Monday, February 16, 2009

Justice and Judges: Dt 16:18-20

"You shall appoint for yourself judges and officers in all your towns which the Lord your God is giving you, according to your tribes, and they shall judge the people with righteous judgment. You shall not distort justice; you shall not be partial, and you shall not take a bribe, for a bribe blinds the eyes of the wise and perverts the words of the righteous. Justice, and only justice, you shall pursue, that you may live and possess the land which the Lord your God is giving you." (Deuteronomy 16:18-20)
Justice is one of the primary responsibilities of government. Even before Israel had a King, they had Judges whose function was to adjudicate disputes and dispense justice. It is not enough for a government to form laws, or even to provide executives to enact and enforce those laws, it is also incumbent upon good governments to establish a system of justice where wrongs and harms can be examined and just remedies administered. This type of justice is what Noah Webster called "Distributed Justice".
"Distributed justice belongs to magistrates or rulers, and consists in distributing to every man that right or equity which the law and the principals of equity require; or in deciding controversies according to the laws and to principals of equity." (Noah Webster 1828 American Dictionary of the English Language)
This passage teaches us several things about distributed justice as it is to be exercised by good governments.

Justice should be accessible. "in all your towns" (Deuteronomy 16:18). Judges, officials, and courts of justice were to be established in each town in Israel. I believe, in part, that this was to ensure that justice would always be accessible and within reach of every citizen of Israel. It is important for governments to ensure that those who have ligament reason to petition for justice and redress should have ready access to the institutions and officials that are empowered to dispense such justice. When justice is unavailable, either because of distance or other unreasonable obstacles placed to bar people from presenting their cases, then justice is repressed.
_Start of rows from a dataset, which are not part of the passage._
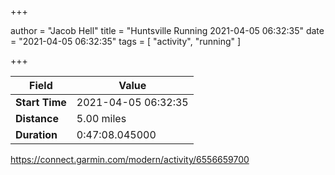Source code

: +++

author = "Jacob Hell"
title = "Huntsville Running 2021-04-05 06:32:35"
date = "2021-04-05 06:32:35"
tags = [
    "activity", "running"
]

+++

<!--more-->

|Field  |Value  |
|--- | --- |
|**Start Time**|2021-04-05 06:32:35|
|**Distance**|5.00 miles|
|**Duration**|0:47:08.045000|

https://connect.garmin.com/modern/activity/6556659700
Justice should be contextual. "appoint for yourself judges" (Deuteronomy 16:18). Judges were to be appointed from among the people they were to judge. This is important to ensure not only the proper dispensing of the remedies provided by law, but also for ensuring that equity is afforded and applied to all and in all situations. Noah Webster defines "Equity", as it relates to jurisprudence, as, "The correction or qualification of law, when too severe or defective; or the extension of the words of the law to causes not expressed, yet coming within the reason of the law." (Noah Webster 1828 American Dictionary of the English Language) Those best suited to apply the law to the lives, situations, and circumstances of those being judged are those who share the same life, situations, and circumstances.

Justice should be free. "you shall not take a bribe" (Deuteronomy 16:19). Justice is a corrective action that provide benefit to those whom have been wronged or harmed. The benefit of justice flows to the one petitioning the court and not to the one who presides over the court. When the judges or officials stand to benefit from their decisions, then justice is easily turned away. This is why God said, "You shall not take a bribe, for a bribe blinds the clear-sighted and subverts the cause of the just." (Exodus 23:8)

Justice should be blind. "you shall not be partial" (Deuteronomy 16:19). The Hebrew term here for "partial" means literally to "scrutinize or look intently at". The implication is that justice should not be based upon the outward appearance or state of a man. Justice should not favor the rich, the handsome, the powerful, or the strong. A person's deservedness of justice is not based on any of these factors, rather it is due to their intrinsic value as a person; as one made in the image of God.